Pensions - Articles - Rising inflation could boost the state pension


Inflation forecast to peak at 4% in September, which is the month in which CPI feeds into the state pension triple lock. Fixed mortgage rates may rise a touch from this rate cut. A rate cut was already baked into OBR forecasts, so today’s decision doesn’t help the chancellor fill the hole in the nation’s finances. With only one more interest rate decision before the Budget, Rachel Reeves probably can’t expect a windfall from lower interest rates.

 Laith Khalaf, head of investment analysis at AJ Bell, comments on the Bank of England’s August Monetary Policy Report: “An interest rate cut doesn’t help Rachel Reeves with the black hole in the country’s finances because it was already baked into the OBR’s economic forecast in March. There’s now probably only one interest rate decision before the Budget where a cut could provide a windfall for the chancellor, and markets are pricing in very little chance of any action from the Bank of England in September.

 “The cut in interest rates also won’t move fixed rate mortgages down that much, again because it was already baked into prices. If anything today’s decision may push new fixed mortgage offers up a touch because so many of the rate-setting committee voted to keep rates on hold. Variable mortgages pegged to the base rate will of course fall on the back of this decision. Going forward things are looking brighter for mortgage borrowers, with base rate expected to fall to 3.5% by the middle of next year, but the market may be reassessing that prognosis as we speak.
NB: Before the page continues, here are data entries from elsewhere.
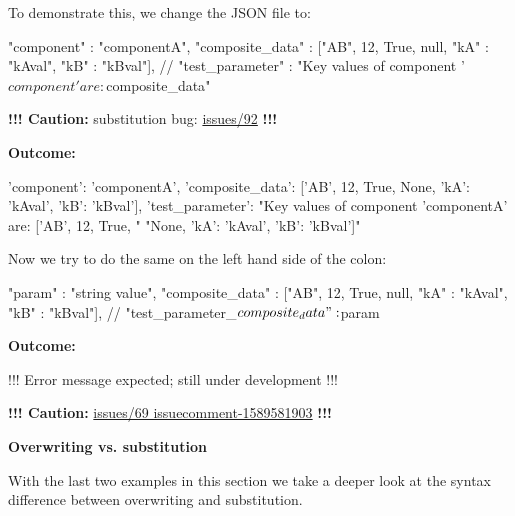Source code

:To demonstrate this, we change the JSON file to:

\begin{pythoncode}
{
   "component"      : "componentA",
   "composite_data" : ["AB", 12, True, null, {"kA" : "kAval", "kB" : "kBval"}],
   //
   "test_parameter" : "Key values of component '${component}' are: ${composite_data}"
}
\end{pythoncode}

\textbf{!!! Caution:} substitution bug:
\href{https://github.com/test-fullautomation/python-jsonpreprocessor/issues/92}{issues/92} \textbf{!!!}

\vspace{2ex}

\textbf{Outcome:}

\begin{pythonlog}
{'component': 'componentA',
 'composite_data': ['AB', 12, True, None, {'kA': 'kAval', 'kB': 'kBval'}],
 'test_parameter': "Key values of component 'componentA' are: ['AB', 12, True, "
                   "None, {'kA': 'kAval', 'kB': 'kBval'}]"}
\end{pythonlog}

\newpage

Now we try to do the same on the left hand side of the colon:

\begin{pythoncode}
{
   "param"          : "string value",
   "composite_data" : ["AB", 12, True, null, {"kA" : "kAval", "kB" : "kBval"}],
   //
   "test_parameter_${composite_data}" : ${param}
}
\end{pythoncode}

\vspace{2ex}

\textbf{Outcome:}

\begin{pythonlog}
!!! Error message expected; still under development !!!
\end{pythonlog}

\textbf{!!! Caution:}
\href{https://github.com/test-fullautomation/python-jsonpreprocessor/issues/69#issuecomment-1589581903}{issues/69 issuecomment-1589581903} \textbf{!!!}

\vspace{2ex}

\textbf{Overwriting vs. substitution}

\vspace{2ex}

With the last two examples in this section we take a deeper look at the syntax difference between overwriting and substitution.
 “The Bank of England thinks inflationary risks have picked up in recent months and as a result the gradual and careful approach to interest rate cuts still prevails. But the fact there are so many hawks on the rate-setting committee will give markets pause for thought on how quickly interest rates will descend from here. That said, based on current interest rate expectations, CPI is still forecast to fall to 2% in the medium term, which provides some reassurance to the market that its existing pricing isn’t too wide of the mark.

 “Pensioners have something to cheer in the latest set of forecasts from the Bank of England, which predict inflation will peak at 4% in September. That’s a favourably timed spike for the calculation of next year’s state pension, which takes the September CPI reading as one of the inputs of the triple lock. It’s possible that wage growth may trump inflation, and pensioners get an even bigger bump in their income. But if the Bank of England is right about inflation, then pensioners can look forward to a rise of at least 4% in their state pension next year. No doubt this will once again raise questions about the fairness of the triple lock, especially against a fiscal backdrop which suggests the chancellor is going to have to stick a shovel into taxpayers’ pockets again in the autumn Budget.”